A GWAS Meta-meta-analysis and In-depth Silico Pharmacogenomic Investigations in Identification of APOE and Other Genes Associated with Pain, Anti-inflammatory, and Immunomodulating Agents in Opioid Use Disorder (OUD) Derived from 14.91 M Subjects

• Published in: Cellular and molecular neurobiology Vol. 45; no. 1; p. 76
• Main Authors: Sharafshah, Alireza, Motovali-bashi, Majid, Blum, Kenneth, Lewandrowski, Kai-Uwe, Gold, Mark S., Keshavarz, Parvaneh, Thanos, Panayotis K.
• Format: Journal Article
• Language: English
• Published: New York Springer US 31.07.2025; Springer Nature B.V
• Subjects: Alzheimer's disease; Anti-Inflammatory Agents - pharmacology; Anti-Inflammatory Agents - therapeutic use; Apolipoprotein E; Apolipoproteins E - genetics; Biomedical and Life Sciences; Biomedicine; Cell Biology; Cholesterol; Computer Simulation; Dopamine D2 receptors; Dopamine receptors; Drug abuse; Drug addiction; Drug dependence; Epigenetics; Genome-wide association studies; Genome-Wide Association Study - methods; High density lipoprotein; Humans; Immune system; Immunologic Factors - pharmacology; Immunologic Factors - therapeutic use; Immunosuppressive agents; Inflammation; Lipid metabolism; miRNA; Narcotics; Neurobiology; Neurodegenerative diseases; Neurological diseases; Neurosciences; Opioid-Related Disorders - drug therapy; Opioid-Related Disorders - genetics; Opioids; Original Research; Pain; Pain - drug therapy; Pain - genetics; Pharmacogenetics - methods; Pharmacogenomics; Phenotypes; Protein interaction; Proteins; Substance use disorder; Lipids; Pain; GWAS; APOE; Meta-meta-analysis; Opioids
• ISSN: 1573-6830; 0272-4340; 1573-6830
• DOI: 10.1007/s10571-025-01587-5

This study aimed to integrate genome-wide association studies (GWAS) with pharmacogenomics data to develop personalized pain and inflammatory therapeutics.

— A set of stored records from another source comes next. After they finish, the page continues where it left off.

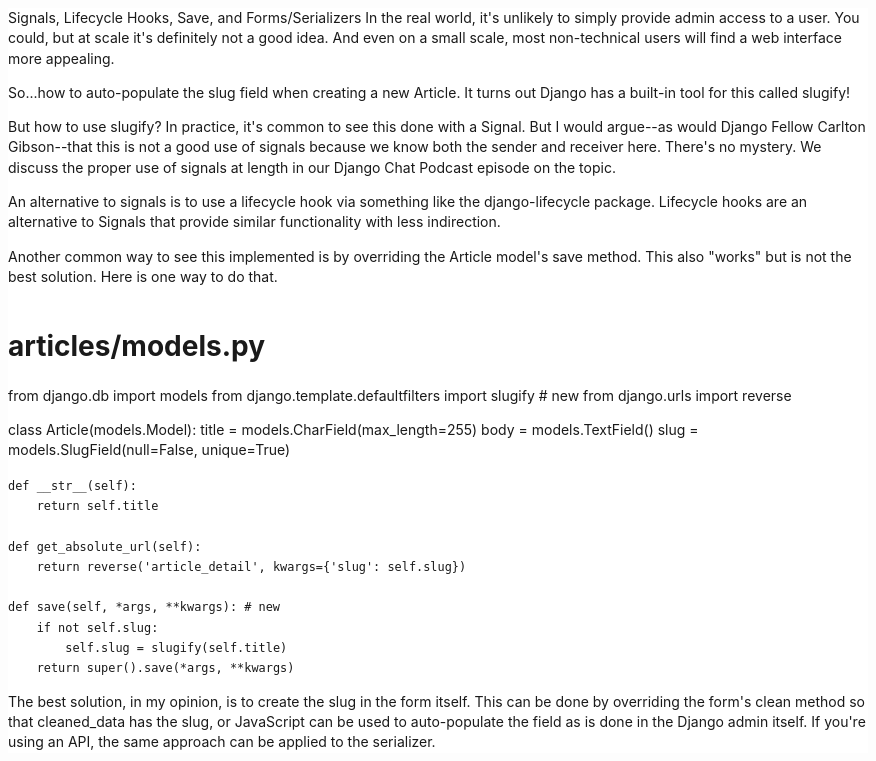 Signals, Lifecycle Hooks, Save, and Forms/Serializers
In the real world, it's unlikely to simply provide admin access to a user. You could, but at scale it's definitely not a good idea. And even on a small scale, most non-technical users will find a web interface more appealing.

So...how to auto-populate the slug field when creating a new Article. It turns out Django has a built-in tool for this called slugify!

But how to use slugify? In practice, it's common to see this done with a Signal. But I would argue--as would Django Fellow Carlton Gibson--that this is not a good use of signals because we know both the sender and receiver here. There's no mystery. We discuss the proper use of signals at length in our Django Chat Podcast episode on the topic.

An alternative to signals is to use a lifecycle hook via something like the django-lifecycle package. Lifecycle hooks are an alternative to Signals that provide similar functionality with less indirection.

Another common way to see this implemented is by overriding the Article model's save method. This also "works" but is not the best solution. Here is one way to do that.

# articles/models.py
from django.db import models
from django.template.defaultfilters import slugify # new
from django.urls import reverse

class Article(models.Model):
    title = models.CharField(max_length=255)
    body = models.TextField()
    slug = models.SlugField(null=False, unique=True)

    def __str__(self):
        return self.title

    def get_absolute_url(self):
        return reverse('article_detail', kwargs={'slug': self.slug})

    def save(self, *args, **kwargs): # new
        if not self.slug:
            self.slug = slugify(self.title)
        return super().save(*args, **kwargs)
The best solution, in my opinion, is to create the slug in the form itself. This can be done by overriding the form's clean method so that cleaned_data has the slug, or JavaScript can be used to auto-populate the field as is done in the Django admin itself. If you're using an API, the same approach can be applied to the serializer.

Despite recent developments in the clinical utilities of pharmacogenomics, it needs more investigations for uncovering the complicated mechanisms of drugs from a genetic standpoint. The research addresses the increasing misuse of opioids during recovery, emphasizing personalized interventions for opioid use disorder (OUD). Key pain-related pathways were analyzed to uncover their interactions. Five GWAS traits, including pain, inflammatory biomarkers, immune system abnormalities, and opioid-related traits, were examined. Candidate genes extracted from GWAS datasets were refined through in silico analyses, including protein–protein interactions (PPIs), TF-miRNA coregulatory interactions, enrichment analysis (EA), and clustering enrichment analysis (CEA). A network of 50 highly connected genes was identified, with APOE emerging as a top candidate due to its role in cholesterol metabolism and opioid-induced lipid effects. Pharmacogenomics analysis highlighted significant gene annotations, including OPRM1, DRD2, APOE, GRIN2B, and GPR98, linking them to opioid dependence, neurological disorders, and lipid traits. Protein interaction analyses further validated these connections, with implications for epigenetic repair. Our findings reveal a strong association between APOE , opioid use, and Alzheimer’s disease, suggesting potential for novel recovery strategies. Combining HDL-boosting drugs with pro-dopaminergic regulators like KB220 may help prevent relapse. This study underscores the importance of integrating genetic and pharmacogenomic data to advance personalized therapies. Graphical Abstract This figure illustrates a perspective of our whole study starting with 5 GWAS ID datasets (Pain, Opioid Use Dependence (OUD), Opioid dependence, Inflammation, and Immunity), GWAS Meta-Meta analysis, in-depth silico and Pharmacogenomics (PGx) analyses leading to innovative findings. Obviously, the neuron cell reflects the main player of brain reward cascades and the three terminals of this neuron links to Alzheimer’s Disease (AD), Opioid Use (OU), and APOE as the main findings of this network-based investigation. The question mark in one of the pink circles refers to the other potential phenotypes which might be related to this map and suggest future studies to test this possibility.